According to Matthew Brooks, Executive Director of both the Jewish Policy Center and the Republican Jewish Coalition, the Policy Center is nonpartisan and focuses instead on issues, both foreign and domestic. Center fellows include Norman Podhoretz, Michael Medved and Ruth Wisse.

The Center has sponsored many forums around the country billed as "Liberal Roots, Conservative Solutions". It has lobbied for school vouchers, supported the 2004 Israeli withdrawal from Gaza, and worked to draw attention to antisemitism on American college campuses.

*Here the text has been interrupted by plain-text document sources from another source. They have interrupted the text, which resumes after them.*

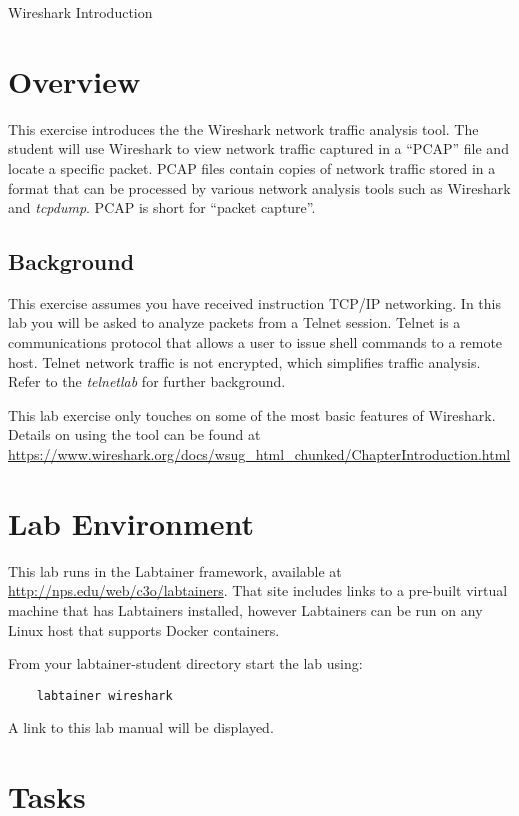 


\begin{center}
{\LARGE Wireshark Introduction}
\vspace{0.1in}\\
\end{center}


\section{Overview}
This exercise introduces the the Wireshark network traffic analysis tool.
The student will use Wireshark to view network traffic captured in a ``PCAP''
file and locate a specific packet.  PCAP files contain
copies of network traffic stored in a format that can be processed
by various network analysis tools such as Wireshark and
\textit{tcpdump}.  PCAP is short for ``packet capture''.

\subsection{Background}
This exercise assumes you have received instruction TCP/IP networking.
In this lab you will be asked to analyze packets from a Telnet session.  Telnet is a communications protocol that allows a user to 
issue shell commands to a remote host. Telnet network 
traffic is not encrypted, which simplifies traffic analysis. Refer to the \textit{telnetlab} for further background.

This lab exercise only touches on some of the most basic features of Wireshark.
Details on using the tool can be found at \url{https://www.wireshark.org/docs/wsug\_html\_chunked/ChapterIntroduction.html}

\section{Lab Environment}
This lab runs in the Labtainer framework,
available at \url{http://nps.edu/web/c3o/labtainers}.
That site includes links to a pre-built virtual machine
that has Labtainers installed, however Labtainers can
be run on any Linux host that supports Docker containers.

From your labtainer-student directory start the lab using:
\begin{verbatim}
    labtainer wireshark
\end{verbatim}
A link to this lab manual will be displayed.

\section{Tasks}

In August 2024, the Jewish Policy Center was criticized for a message it posted on its official account on X (formerly Twitter) concerning Christian clergy and civilians sheltering in churches in Gaza City during an Israeli military offensive. On August 26, Leaders of the Greek Orthodox and Latin Patriarchates had stated that priests, nuns, and families were remaining in Saint Porphyrius Orthodox Church and Holy Family Catholic Church to care for the elderly, disabled, women, and children unable to leave. The day after, the Center wrote: “If Gaza Christians believe Israel will not conduct its war in Gaza City, they are mistaken. They have implanted themselves in a battlefield. They are part of the battle. If they are looking for martyrdom, well…”. The post was deleted several hours later. Palestinian Catholic and human rights scholar Khalil Sayegh criticized the Center, saying its post targeted Christians and called for their killing. He noted that the post was later deleted, but the organization did not issue an apology or respond to requests for comment.